The settling of distant planets and solar systems has started to be more than just a dream of the scientific community. When considering projects that span across millennia, incentives for space exploration that forego short term benefits in the interest of long term results may be the most successful approach.

In the field of exploration, space remains by far the costliest in both time and money. Given the recent expansion in space exploration to include private companies and the increased interest in manned missions to mars and the moon, humanity may well become a multiplanetary species in the future. When realizing these distant goals such as space settlements and space colonization, it is important to consider that the settling of space might only be possible across generations. In Jacob Haqq-Misras paper, Can Deep Altruism Sustain Space Settlement, Haqq-Misra delves into this topic and explores strategies that can be pursued in order to make possible a multigenerational approach to space settlement.

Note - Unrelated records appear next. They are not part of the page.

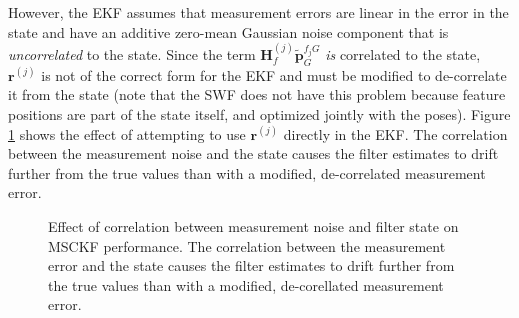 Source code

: \documentclass[letterpaper, 10 pt, conference]{ieeeconf}  %
\def\Vec#1{\mathbf{#1}}
\begin{document}
However, the EKF assumes that measurement errors are linear in the error in the state and have an additive zero-mean Gaussian noise component that is \textit{uncorrelated} to the state.
Since the term $\Vec{H}_{f}^{(j)} \widetilde{\Vec{p}}_G^{f_j G}$ \textit{is} correlated to the state, $\Vec{r}^{(j)}$ is not of the correct form for the EKF and must be modified to de-correlate it from the state (note that the SWF does not have this problem because feature positions are part of the state itself, and optimized jointly with the poses).
Figure \ref{fig:nullspace} shows the effect of attempting to use $\Vec{r}^{(j)}$ directly in the EKF.
The correlation between the measurement noise and the state causes the filter estimates to drift further from the true values than with a modified, de-correlated measurement error.

\begin{figure}
    \centering

    
    \caption{Effect of correlation between measurement noise and filter state on MSCKF performance. The correlation between the measurement error and the state causes the filter estimates to drift further from the true values than with a modified, de-corellated measurement error.}
    \label{fig:nullspace}
\end{figure}
\end{document}
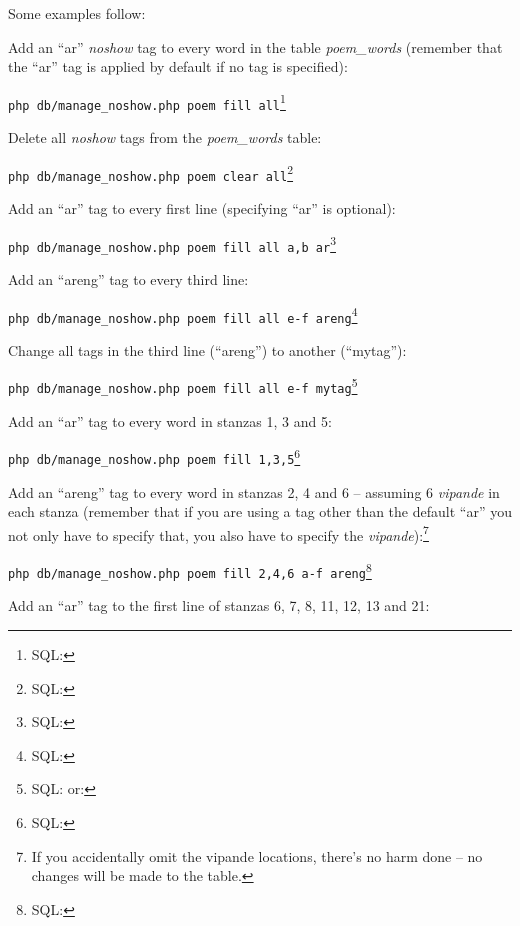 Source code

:Some examples follow:

Add an ``ar'' \textit{noshow} tag to every word in the table \textit{poem_words} (remember that the ``ar'' tag is applied by default if no tag is specified):

\indent\verb|php db/manage_noshow.php poem fill all|\footnote{SQL: }

Delete all \textit{noshow} tags from the \textit{poem_words} table:

\indent\verb|php db/manage_noshow.php poem clear all|\footnote{SQL: }

Add an ``ar'' tag to every first line (specifying ``ar'' is optional):

\indent\verb|php db/manage_noshow.php poem fill all a,b ar|\footnote{SQL: }

Add an ``areng'' tag to every third line:

\indent\verb|php db/manage_noshow.php poem fill all e-f areng|\footnote{SQL: }

Change all tags in the third line (``areng'') to another (``mytag''):

\indent\verb|php db/manage_noshow.php poem fill all e-f mytag|\footnote{SQL:  or: }

Add an ``ar'' tag to every word in stanzas 1, 3 and 5:

\indent\verb|php db/manage_noshow.php poem fill 1,3,5|\footnote{SQL: }

Add an ``areng'' tag to every word in stanzas 2, 4 and 6 -- assuming 6 \textit{vipande} in each stanza (remember that if you are using a tag other than the default ``ar'' you not only have to specify that, you also have to specify the \textit{vipande}):\footnote{If you accidentally omit the vipande locations, there's no harm done -- no changes will be made to the table.}

\indent\verb|php db/manage_noshow.php poem fill 2,4,6 a-f areng|\footnote{SQL: }

Add an ``ar'' tag to the first line of stanzas 6, 7, 8, 11, 12, 13 and 21:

Potential strategies considered are deep altruism and deep egoism. Haqq-Misra considers deep altruism to be the more effective approach. Deep altruism can be considered the pursuit of long-term goals deep in the future (spanning millennia) without consideration for any short term benefits. Deep egoism, on the other hand, can be considered the antithesis to deep altruism, it is the pursuit of long-term goals for the financial benefit of the founding parties, or their descendants.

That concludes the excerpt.